Denpasar (Antara Bali) - Anggota DPRD Bali Kadek Nuartana mendesak pemerintah mengarahkan pemasaran lele, yang selama ini kesulitan mencari pembeli, akibatnya para budidaya ikan lele tersebut mengeluh.

"Saya mendapatkan pengaduan dari para budidaya ikan lele di Desa Nyuh Tebel, Manggis, Kabupaten Karangasem, karena lele yang semestinya sudah panen, tetapi sulit memasarkan," katanya di Denpasar, Senin.

Ia mengharapkan kepada pemerintah provinsi, kabupaten/kota memberikan jalan keluar agar para pembudidaya ikan lele tetap bergairah.

"Pemerintah dalam hal ini, Dinas Perikanan dan Kelautan harus memikirkan nasib para pembudidaya lele. Memang selama ini sudah mendapatkan pembinaan dari dinas terkait, namun para pembudidaya masih kesulitan memasarkan produksinya yang berlimpah," kata anggota Komisi III DPRD Bali ini.

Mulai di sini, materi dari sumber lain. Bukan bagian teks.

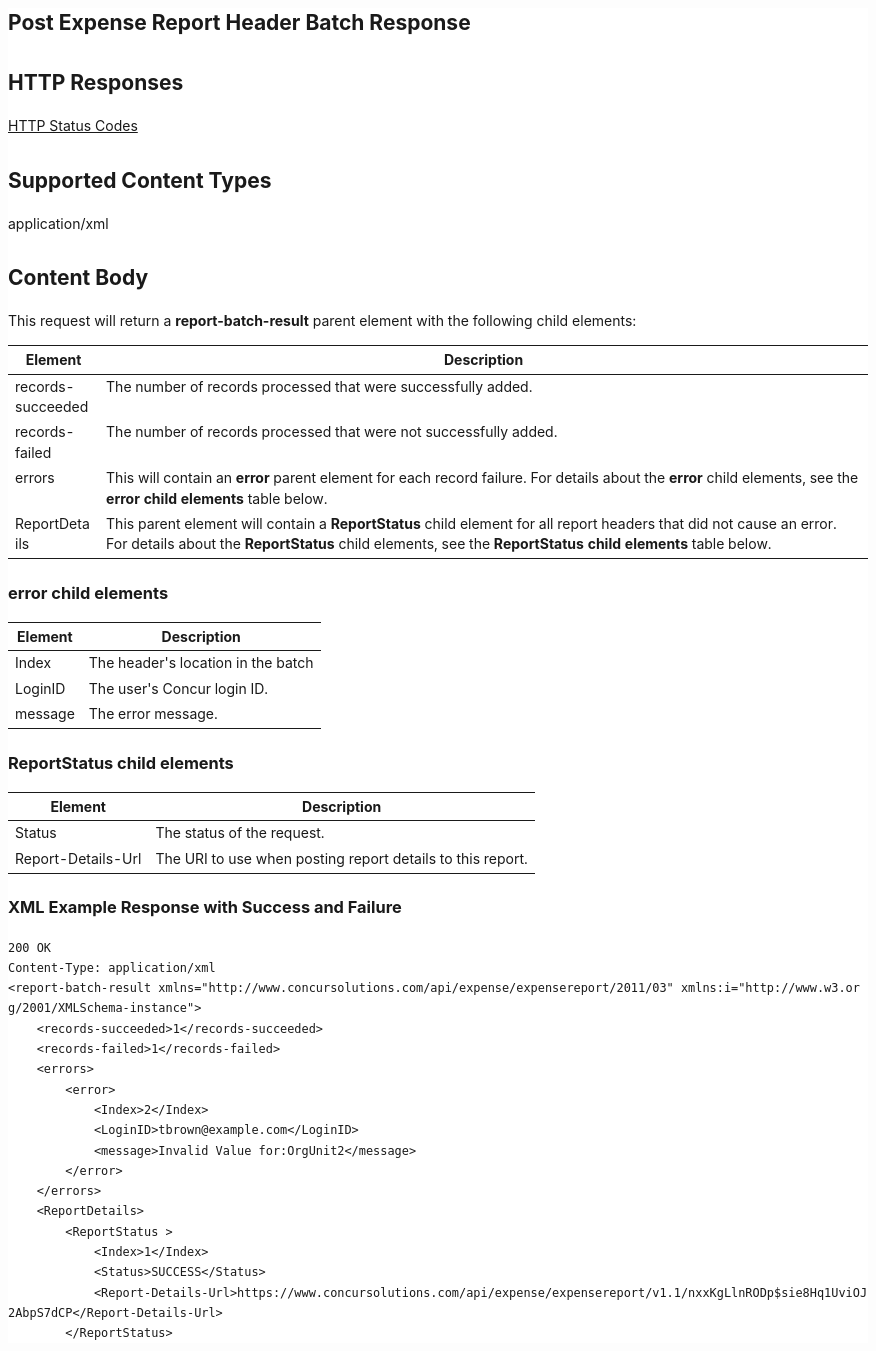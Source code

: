 ##  Post Expense Report Header Batch Response

## HTTP Responses
[HTTP Status Codes][7]

## Supported Content Types
application/xml

## Content Body
This request will return a **report-batch-result** parent element with the following child elements:  

| Element | Description |
| ------- | ----------- |
|  records-succeeded |  The number of records processed that were successfully added. |   |
|  records-failed |  The number of records processed that were not successfully added. |
|  errors |  This will contain an **error** parent element for each record failure. For details about the **error** child elements, see the **error child elements** table below.|
|  ReportDetails |  This parent element will contain a **ReportStatus** child element for all report headers that did not cause an error. For details about the **ReportStatus** child elements, see the **ReportStatus child elements** table below.|

### error child elements

| Element | Description |
| --------| ----------- |
| Index | The header's location in the batch |
|  LoginID |  The user's Concur login ID. | 
|  message |  The error message. |

### ReportStatus child elements

| Element | Description |
| --------| ----------- |
|  Status |  The status of the request. | 
|  Report-Details-Url |  The URI to use when posting report details to this report. |

###  XML Example Response with Success and Failure

    200 OK
    Content-Type: application/xml
    <report-batch-result xmlns="http://www.concursolutions.com/api/expense/expensereport/2011/03" xmlns:i="http://www.w3.org/2001/XMLSchema-instance">
        <records-succeeded>1</records-succeeded>
        <records-failed>1</records-failed>
        <errors>
            <error>
                <Index>2</Index>
                <LoginID>tbrown@example.com</LoginID>
                <message>Invalid Value for:OrgUnit2</message>
            </error>
        </errors>
        <ReportDetails>
            <ReportStatus >
                <Index>1</Index>
                <Status>SUCCESS</Status>
                <Report-Details-Url>https://www.concursolutions.com/api/expense/expensereport/v1.1/nxxKgLlnRODp$sie8Hq1UviOJ2AbpS7dCP</Report-Details-Url>
            </ReportStatus>

[1]: https://developer.concur.com/oauth-20
[2]: https://developer.concur.com/expense-report/expense-entry-resource/post-entries
[3]: https://developer.concur.com/node/465#process
[4]: https://developer.concur.com/expense-report/expense-report-resource/get-report-details
[5]: https://developer.concur.com/node/487#reportdetails
[6]: https://developer.concur.com/reference/custom-list-items
[7]: https://developer.concur.com/reference/http-codes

Oleh karena itu, kata dia, dinas perikanan dan kelautan harus lebih gencar mencarikan jalan keluar, sehingga hasil produksinya tidak berlimpah seperti sekarang. Karena jika tangkapannya ditunda sesuai ketentuan, maka para budidaya itu akan lebih banyak rugi.

"Mereka akan rugi, mulai rugi tenaga kerja, pakan dan waktunya cukup tersedia, yang semestinya bisa kembali menebar bibit baru, justru harus menunggu lele yang sudah siap dipanen, karena pembeli tidak ada," ucap politikus asal Karangasem itu.

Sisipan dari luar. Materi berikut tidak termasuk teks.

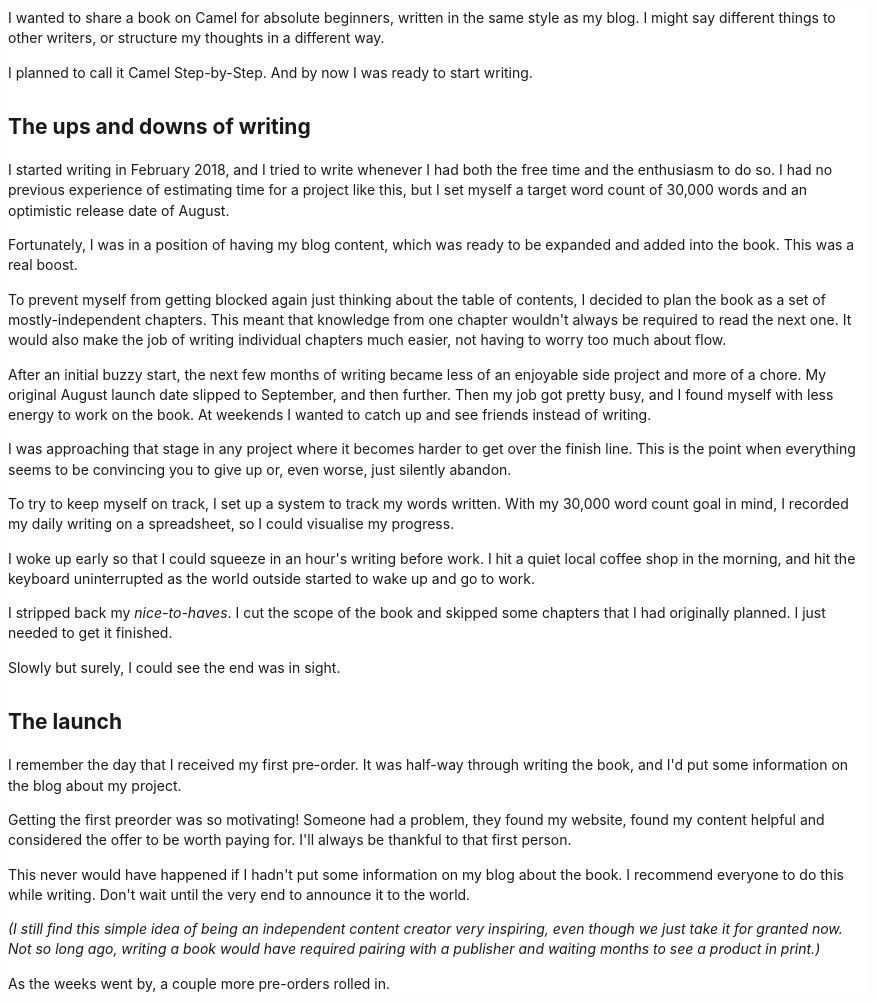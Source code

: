 I wanted to share a book on Camel for absolute beginners, written in the same style as my blog. I might say different things to other writers, or structure my thoughts in a different way.

I planned to call it Camel Step-by-Step. And by now I was ready to start writing.

## The ups and downs of writing

I started writing in February 2018, and I tried to write whenever I had both the free time and the enthusiasm to do so. I had no previous experience of estimating time for a project like this, but I set myself a target word count of 30,000 words and an optimistic release date of August.

Fortunately, I was in a position of having my blog content, which was ready to be expanded and added into the book. This was a real boost.

To prevent myself from getting blocked again just thinking about the table of contents, I decided to plan the book as a set of mostly-independent chapters. This meant that knowledge from one chapter wouldn't always be required to read the next one. It would also make the job of writing individual chapters much easier, not having to worry too much about flow.

After an initial buzzy start, the next few months of writing became less of an enjoyable side project and more of a chore. My original August launch date slipped to September, and then further. Then my job got pretty busy, and I found myself with less energy to work on the book. At weekends I wanted to catch up and see friends instead of writing.

I was approaching that stage in any project where it becomes harder to get over the finish line. This is the point when everything seems to be convincing you to give up or, even worse, just silently abandon.

To try to keep myself on track, I set up a system to track my words written. With my 30,000 word count goal in mind, I recorded my daily writing on a spreadsheet, so I could visualise my progress.

I woke up early so that I could squeeze in an hour's writing before work. I hit a quiet local coffee shop in the morning, and hit the keyboard uninterrupted as the world outside started to wake up and go to work.

I stripped back my _nice-to-haves_. I cut the scope of the book and skipped some chapters that I had originally planned. I just needed to get it finished.

Slowly but surely, I could see the end was in sight.

## The launch

I remember the day that I received my first pre-order. It was half-way through writing the book, and I'd put some information on the blog about my project.

Getting the first preorder was so motivating! Someone had a problem, they found my website, found my content helpful and considered the offer to be worth paying for. I'll always be thankful to that first person.

This never would have happened if I hadn't put some information on my blog about the book. I recommend everyone to do this while writing. Don't wait until the very end to announce it to the world.

_(I still find this simple idea of being an independent content creator very inspiring, even though we just take it for granted now. Not so long ago, writing a book would have required pairing with a publisher and waiting months to see a product in print.)_

As the weeks went by, a couple more pre-orders rolled in.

Dikatakan, kelompok budidaya lele di Desa Nyuh Tebel, Manggis dalam setiap panen menghasilnya produk tiga hingga tiga setengah ton.

"Saya juga ngak ngerti ke mana mereka bawa sebanyak itu hasil panennya. Oleh karena itu saya berharap dinas perikanan dan kelautan mencarikan jalan keluarnya," ujarnya.

Made Arta, suplayer ikan lele asal Denpasar mengakui, selama ini pasokan lele dari Jawa cukup besar. Harganya mampu bersaing dengan ikan lele lokal.

Bahkan, secara umum harga ikan lele lokal masih lebih mahal dibandingan ikan lele luar. Misalnya, sekarang ini harga ikan lele luar berkisar Rp12.000 per kilogramnya. Sedangkan ikan lele lokal sudah mencapai Rp13.000 per kilogram.

"Kami sendiri membeli ke tingkat petani memang harganya lebih tinggi. Oleh karena itu, kami tidak bisa bersaing dengan suplayer luar, khususnya untuk keperluan pedagang rumah makan tenda dan rumah makan biasa," katanya. (WDY)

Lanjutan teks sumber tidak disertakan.